As he built his filmmaking career on horror movies in his native Israel, Aharon Keshales dreamed of coming to Texas.
He credits Blood Simple and other gritty morality tales for instilling an affinity for Texas noir that led to his English-language debut, South of Heaven, a thriller starring Emmy winner Jason Sudeikis that was filmed entirely in the Dallas area.
“Even as an Israeli filmmaker, I was so obsessed with the early films of the Coen brothers. Those were my go-to movies when I started writing screenplays,” Keshales said. “Most of these movies deal with gray morality areas. They usually show you heroes who are not really heroes. The protagonist is lacking in moral fiber. Sometimes he gets sucked into a dark place.”
Such is the case with Jimmy (Sudeikis), a convicted bank robber allowed to leave prison in Texas to comfort his fiancée (Evangeline Lilly), who’s dying of cancer. His attempt to avoid trouble on the outside is tested when he inadvertently crosses paths with a corrupt parole officer (Shea Whigham) and a vengeful crime boss (Mike Colter).
“He wants to give her the best year of her life, but in doing that, he creates a disproportionate love fantasy that makes him almost into a villain,” Keshales said. “He starts with the best of intentions, but by the end of the movie, you will have lots of questions to ask yourself.”
Keshales (Big Bad Wolves) said the screenplay co-written with longtime writing partner Navot Papushado (Gunpowder Milkshake) concentrated on fleshing out the characters first — such as their families, their motivations, and their back stories — to avoid cliches and caricatures.
“In most movies in the action genre, you root for the good guy to kill the bad guy. You’re just rooting for somebody to die,” Keshales said. “But I wanted to make that place where you can let down your guard and decipher what we think when we watch.”
The London-based filmmaker originally planned to shoot near Los Angeles, but wound up in North Texas — at locations ranging from Flower Mound to Maypearl — during the winter of 2020, wrapping a few weeks prior to the onset of the COVID-19 pandemic. The location gave him the backdrop he wanted, along with a seasonal chill that added texture.

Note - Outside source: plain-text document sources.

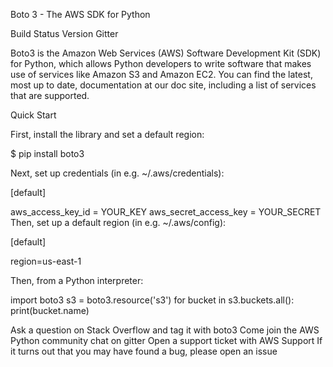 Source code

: Boto 3 - The AWS SDK for Python

Build Status Version Gitter

Boto3 is the Amazon Web Services (AWS) Software Development Kit (SDK) for Python, which allows Python developers to write software that makes use of services like Amazon S3 and Amazon EC2. You can find the latest, most up to date, documentation at our doc site, including a list of services that are supported.

Quick Start

First, install the library and set a default region:

$ pip install boto3

Next, set up credentials (in e.g. ~/.aws/credentials):

[default]

aws_access_key_id = YOUR_KEY
aws_secret_access_key = YOUR_SECRET
Then, set up a default region (in e.g. ~/.aws/config):

[default]

region=us-east-1

Then, from a Python interpreter:

import boto3
s3 = boto3.resource('s3')
for bucket in s3.buckets.all():
     print(bucket.name)

Ask a question on Stack Overflow and tag it with boto3
Come join the AWS Python community chat on gitter
Open a support ticket with AWS Support
If it turns out that you may have found a bug, please open an issue

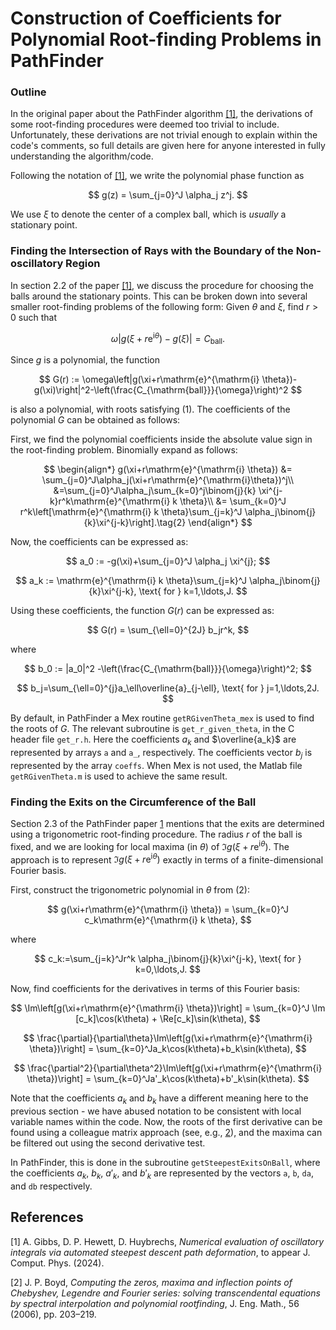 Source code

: # Construction of Coefficients for Polynomial Root-finding Problems in PathFinder

### Outline
In the original paper about the PathFinder algorithm [[1]](#references), the derivations of some root-finding procedures were deemed too trivial to include. Unfortunately, these derivations are not trivial enough to explain within the code's comments, so full details are given here for anyone interested in fully understanding the algorithm/code.

Following the notation of [[1]](#references), we write the polynomial phase function as

$$
g(z) = \sum_{j=0}^J \alpha_j z^j.
$$

We use $\xi$ to denote the center of a complex ball, which is *usually* a stationary point.

### Finding the Intersection of Rays with the Boundary of the Non-oscillatory Region
In section 2.2 of the paper [[1]](#references), we discuss the procedure for choosing the balls around the stationary points. This can be broken down into several smaller root-finding problems of the following form: Given $\theta$ and $\xi$, find $r>0$ such that

$$
\begin{equation}
\omega\left|g(\xi+r\mathrm{e}^{\mathrm{i} \theta})-g(\xi)\right|=C_{\mathrm{ball}}.\tag{1}
\end{equation}
$$

Since $g$ is a polynomial, the function

$$
G(r) := \omega\left|g(\xi+r\mathrm{e}^{\mathrm{i} \theta})-g(\xi)\right|^2-\left(\frac{C_{\mathrm{ball}}}{\omega}\right)^2
$$

is also a polynomial, with roots satisfying (1). The coefficients of the polynomial $G$ can be obtained as follows:

First, we find the polynomial coefficients inside the absolute value sign in the root-finding problem. Binomially expand as follows:

$$
\begin{align*}
g(\xi+r\mathrm{e}^{\mathrm{i} \theta}) &= \sum_{j=0}^J\alpha_j(\xi+r\mathrm{e}^{\mathrm{i}\theta})^j\\
	&=\sum_{j=0}^J\alpha_j\sum_{k=0}^j\binom{j}{k}
	\xi^{j-k}r^k\mathrm{e}^{\mathrm{i} k \theta}\\
&= \sum_{k=0}^J r^k\left[\mathrm{e}^{\mathrm{i} k \theta}\sum_{j=k}^J \alpha_j\binom{j}{k}\xi^{j-k}\right].\tag{2}
\end{align*}
$$

Now, the coefficients can be expressed as:

$$ a_0 := -g(\xi)+\sum_{j=0}^J \alpha_j \xi^{j}; $$

$$ a_k := \mathrm{e}^{\mathrm{i} k \theta}\sum_{j=k}^J \alpha_j\binom{j}{k}\xi^{j-k}, \text{ for } k=1,\ldots,J. $$

Using these coefficients, the function $G(r)$ can be expressed as:

$$ G(r) = \sum_{\ell=0}^{2J} b_jr^k, $$

where

$$ b_0 := |a_0|^2 -\left(\frac{C_{\mathrm{ball}}}{\omega}\right)^2; $$

$$ b_j=\sum_{\ell=0}^{j}a_\ell\overline{a}_{j-\ell}, \text{ for } j=1,\ldots,2J. $$

By default, in PathFinder a Mex routine `getRGivenTheta_mex` is used to find the roots of $G$. The relevant subroutine is `get_r_given_theta`, in the C header file `get_r.h`. Here the coefficients $a_k$ and $\overline{a_k}$ are represented by arrays `a` and `a_`, respectively. The coefficients vector $b_j$ is represented by the array `coeffs`. When Mex is not used, the Matlab file `getRGivenTheta.m` is used to achieve the same result.

### Finding the Exits on the Circumference of the Ball
Section 2.3 of the PathFinder paper [1](#references) mentions that the exits are determined using a trigonometric root-finding procedure. The radius $r$ of the ball is fixed, and we are looking for local maxima (in $\theta$) of $\Im g(\xi+r\mathrm{e}^{\mathrm{i} \theta})$. The approach is to represent $\Im g(\xi+r\mathrm{e}^{\mathrm{i} \theta})$ exactly in terms of a finite-dimensional Fourier basis.

First, construct the trigonometric polynomial in $\theta$ from (2):

$$ g(\xi+r\mathrm{e}^{\mathrm{i} \theta}) = \sum_{k=0}^J c_k\mathrm{e}^{\mathrm{i} k \theta}, $$

where

$$ c_k:=\sum_{j=k}^Jr^k \alpha_j\binom{j}{k}\xi^{j-k}, \text{ for } k=0,\ldots,J. $$

Now, find coefficients for the derivatives in terms of this Fourier basis:

$$ \Im\left[g(\xi+r\mathrm{e}^{\mathrm{i} \theta})\right] = \sum_{k=0}^J \Im [c_k]\cos(k\theta) + \Re[c_k]\sin(k\theta), $$

$$ \frac{\partial}{\partial\theta}\Im\left[g(\xi+r\mathrm{e}^{\mathrm{i} \theta})\right] = \sum_{k=0}^Ja_k\cos(k\theta)+b_k\sin(k\theta), $$

$$ \frac{\partial^2}{\partial\theta^2}\Im\left[g(\xi+r\mathrm{e}^{\mathrm{i} \theta})\right] = \sum_{k=0}^Ja'_k\cos(k\theta)+b'_k\sin(k\theta). $$



Note that the coefficients $a_k$ and $b_k$ have a different meaning here to the previous section - we have abused notation to be consistent with local variable names within the code.
Now, the roots of the first derivative can be found using a colleague matrix approach (see, e.g., [2](#references)), and the maxima can be filtered out using the second derivative test.

In PathFinder, this is done in the subroutine `getSteepestExitsOnBall`, where the coefficients $a_k$, $b_k$, $a'_k$, and $b'_k$ are represented by the vectors `a`, `b`, `da`, and `db` respectively.

## References
[1] A. Gibbs, D. P. Hewett, D. Huybrechs, *Numerical evaluation of oscillatory integrals via automated steepest descent path deformation*, to appear J. Comput. Phys. (2024).

[2] J. P. Boyd, *Computing the zeros, maxima and inflection points of Chebyshev, Legendre and Fourier series: solving transcendental equations by spectral interpolation and polynomial rootfinding*, J. Eng. Math., 56 (2006), pp. 203–219.
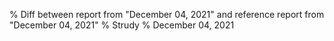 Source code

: % Diff between report from "December 04, 2021" and reference report from "December 04, 2021"
% Strudy
% December 04, 2021


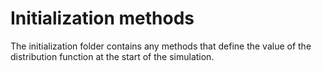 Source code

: # Initialization methods

The initialization folder contains any methods that define the value of the distribution function at the start of the simulation.

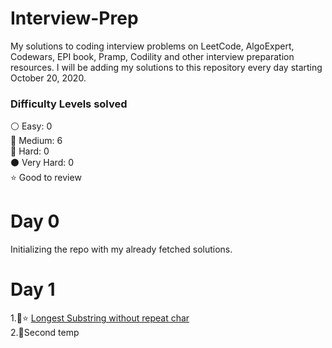 # Interview-Prep
My solutions to coding interview problems on LeetCode, AlgoExpert, Codewars, EPI book, Pramp, Codility and other interview preparation resources. I will be adding my solutions to this repository every day starting October 20, 2020.

### Difficulty Levels solved

⚪ Easy: 0 <br />
🔵 Medium: 6 <br />
🔴 Hard: 0 <br />
⚫ Very Hard: 0 <br />
⭐ Good to review <br />

# Day 0
Initializing the repo with my already fetched solutions.

# Day 1
1.🔵⭐ [Longest Substring without repeat char](https://github.com/iam-aniket/DynamicProgramming/blob/master/AlgoExpert-BasicDP/11.%20Longest%20String%20Chain/Longest%20String%20Chain.cpp) <br />
2.🔵Second temp <br />


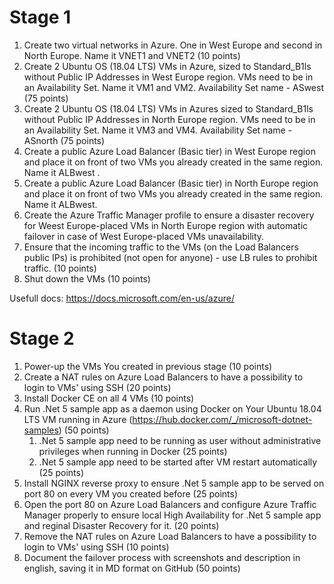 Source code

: # Stage 1

1. Create two virtual networks in Azure. One in West Europe and second in North Europe. Name it VNET1 and VNET2 (10 points)
2. Create 2 Ubuntu OS (18.04 LTS) VMs in Azure, sized to Standard_B1ls without Public IP Addresses in West Europe region. VMs need to be in an Availability Set. Name it VM1 and VM2. Availability Set name - ASwest (75 points)
3. Create 2 Ubuntu OS (18.04 LTS) VMs in Azures sized to Standard_B1ls without Public IP Addresses in North Europe region. VMs need to be in an Availability Set. Name it VM3 and VM4. Availability Set name - ASnorth (75 points)
4. Create a public Azure Load Balancer (Basic tier) in West Europe region and place it on front of two VMs you already created in the same region. Name it ALBwest .
5. Create a public Azure Load Balancer (Basic tier) in North Europe region and place it on front of two VMs you already created in the same region. Name it ALBwest.
6. Create the Azure Traffic Manager profile to ensure a disaster recovery for Weest Europe-placed VMs in North Europe region with automatic failover in case of West Europe-placed VMs unavailability.
7. Ensure that the incoming traffic to the VMs (on the Load Balancers public IPs) is prohibited (not open for anyone) - use LB rules to prohibit traffic. (10 points)
8. Shut down the VMs (10 points)

Usefull docs: https://docs.microsoft.com/en-us/azure/

# Stage 2

1. Power-up the VMs You created in previous stage (10 points)
2. Create a NAT rules on Azure Load Balancers to have a possibility to login to VMs' using SSH (20 points)
3. Install Docker CE on all 4 VMs (10 points)
4. Run .Net 5 sample app as a daemon using Docker on Your Ubuntu 18.04 LTS VM running in Azure (https://hub.docker.com/_/microsoft-dotnet-samples) (50 points)
    1. .Net 5 sample app need to be running as user without administrative privileges when running in Docker (25 points)
    2. .Net 5 sample app need to be started after VM restart automatically (25 points)
5. Install NGINX reverse proxy to ensure .Net 5 sample app to be served on port 80 on every VM you created before (25 points)
6. Open the port 80 on Azure Load Balancers and configure Azure Traffic Manager properly to ensure local High Availability for .Net 5 sample app and reginal Disaster Recovery for it. (20 points)
7. Remove the NAT rules on Azure Load Balancers to have a possibility to login to VMs' using SSH (10 points)
8. Document the failover process with screenshots and description in english, saving it in MD format on GitHub (50 points)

“If we could shoot Texas for Texas, it was a no-brainer for me,” he said. “It was really cold, which was great. It became this awesome winter theme.”
Sudeikis agreed to star in the low-budget project before starting work on Ted Lasso, the award-winning series that has immensely bolstered his star power.
“He was looking into characters where he could show more sides and play something that’s so different from his usual roles,” Keshales said. “He wanted to play Jimmy as a guy who’s broken, not a guy who has wisecracks for everything with a wink in his eye. He didn’t make his life easy on this movie and committed totally.”
South of Heaven opens this weekend at select theaters and via on-demand platforms.